Stuffed animals can party too.

I love songs with an complete and absolute emotional identity crisis. Thank you Drake for the latest round of this growing species of mental song disorder. In the same song:

  • “Baby you my everything you all i ever wanted… you the fucking best, you best I ever had…” = nice(ish)
  • “Get it from the back And make yo fucking bra strap pop All up in yo slot until the ***** hit the jackpots” = naughty

To me this translates as:

“Yes honey, you are the best and I appreciate you GETTING ALL UP ON ME AND LETTING ME RIDE YOU LIKE AN ANIMAL of course I will love you until the end of time and I will not cheat on you with any other girl unless YOU DON’T LET ME POP YOUR BRA STRAP THE WAY I WANT TO BECAUSE ALL YOU ARE GOOD FOR IS SEX that of course I will only have with you if you really would like to because sex is obviously not the only important thing in my life WHAT THE HELL AM I TALKING ABOUT OF COURSE IT IS THAT IS THE ONLY REASON I WANT TO BE WITH YOU because you’re the best I ever had…”

Cool!

Minor update.
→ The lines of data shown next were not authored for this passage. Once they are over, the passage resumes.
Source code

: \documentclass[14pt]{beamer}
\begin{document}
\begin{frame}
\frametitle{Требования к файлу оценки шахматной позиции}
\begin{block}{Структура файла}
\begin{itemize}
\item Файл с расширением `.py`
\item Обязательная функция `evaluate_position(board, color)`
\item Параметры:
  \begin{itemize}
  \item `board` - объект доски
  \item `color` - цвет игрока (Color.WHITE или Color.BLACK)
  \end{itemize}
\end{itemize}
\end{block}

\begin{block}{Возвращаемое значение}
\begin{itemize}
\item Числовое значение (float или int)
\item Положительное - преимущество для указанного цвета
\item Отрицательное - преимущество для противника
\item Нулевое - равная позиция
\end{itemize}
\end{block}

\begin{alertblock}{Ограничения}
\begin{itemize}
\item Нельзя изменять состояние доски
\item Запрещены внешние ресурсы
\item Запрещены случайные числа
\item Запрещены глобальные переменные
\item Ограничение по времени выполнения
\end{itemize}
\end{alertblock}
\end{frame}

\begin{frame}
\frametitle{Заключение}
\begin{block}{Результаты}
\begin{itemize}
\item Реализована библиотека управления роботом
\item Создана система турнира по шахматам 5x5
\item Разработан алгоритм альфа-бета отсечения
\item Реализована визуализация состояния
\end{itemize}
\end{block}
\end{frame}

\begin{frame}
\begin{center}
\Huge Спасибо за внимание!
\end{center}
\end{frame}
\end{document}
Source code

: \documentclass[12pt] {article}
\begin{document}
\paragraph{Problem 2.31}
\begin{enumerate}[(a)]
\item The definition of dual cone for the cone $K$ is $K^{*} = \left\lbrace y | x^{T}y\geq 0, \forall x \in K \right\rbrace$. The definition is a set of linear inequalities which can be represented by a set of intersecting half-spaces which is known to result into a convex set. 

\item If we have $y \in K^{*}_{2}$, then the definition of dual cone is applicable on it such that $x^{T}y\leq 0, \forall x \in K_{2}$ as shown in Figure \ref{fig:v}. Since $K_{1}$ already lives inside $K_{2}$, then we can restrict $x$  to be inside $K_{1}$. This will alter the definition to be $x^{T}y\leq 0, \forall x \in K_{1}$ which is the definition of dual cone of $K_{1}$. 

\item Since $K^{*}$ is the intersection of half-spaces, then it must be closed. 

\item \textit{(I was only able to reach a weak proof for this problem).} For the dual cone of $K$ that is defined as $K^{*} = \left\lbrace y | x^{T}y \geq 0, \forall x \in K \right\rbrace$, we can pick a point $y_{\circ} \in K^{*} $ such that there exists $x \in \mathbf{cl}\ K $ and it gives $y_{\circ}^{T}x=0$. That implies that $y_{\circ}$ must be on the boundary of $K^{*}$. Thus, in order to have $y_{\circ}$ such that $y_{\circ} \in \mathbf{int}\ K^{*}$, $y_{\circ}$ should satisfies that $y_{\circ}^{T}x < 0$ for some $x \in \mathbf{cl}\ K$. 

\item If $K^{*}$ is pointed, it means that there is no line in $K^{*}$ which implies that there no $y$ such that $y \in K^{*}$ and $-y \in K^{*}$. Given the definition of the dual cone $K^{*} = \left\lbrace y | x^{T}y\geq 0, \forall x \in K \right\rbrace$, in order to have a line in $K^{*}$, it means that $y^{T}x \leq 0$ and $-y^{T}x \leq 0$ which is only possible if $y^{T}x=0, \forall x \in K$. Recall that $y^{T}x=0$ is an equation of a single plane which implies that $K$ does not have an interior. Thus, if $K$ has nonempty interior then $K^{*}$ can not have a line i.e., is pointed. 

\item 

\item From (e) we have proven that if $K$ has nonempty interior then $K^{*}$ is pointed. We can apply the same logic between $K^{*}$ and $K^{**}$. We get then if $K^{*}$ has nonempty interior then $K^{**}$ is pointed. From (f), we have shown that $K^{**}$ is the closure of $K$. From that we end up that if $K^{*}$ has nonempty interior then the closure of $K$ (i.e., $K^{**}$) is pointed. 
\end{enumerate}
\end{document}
I’m violently angry at the weather. I have a brand SPANKING new longboard that I have currently only been able to ride one time due to the heinous display of weather occuring in mother nature these past however many weeks. I’m calling upon anyone with the ability to alter the course of the weather to fix this immediately. So basically, I’m looking for Storm. From X-Men. Thanks.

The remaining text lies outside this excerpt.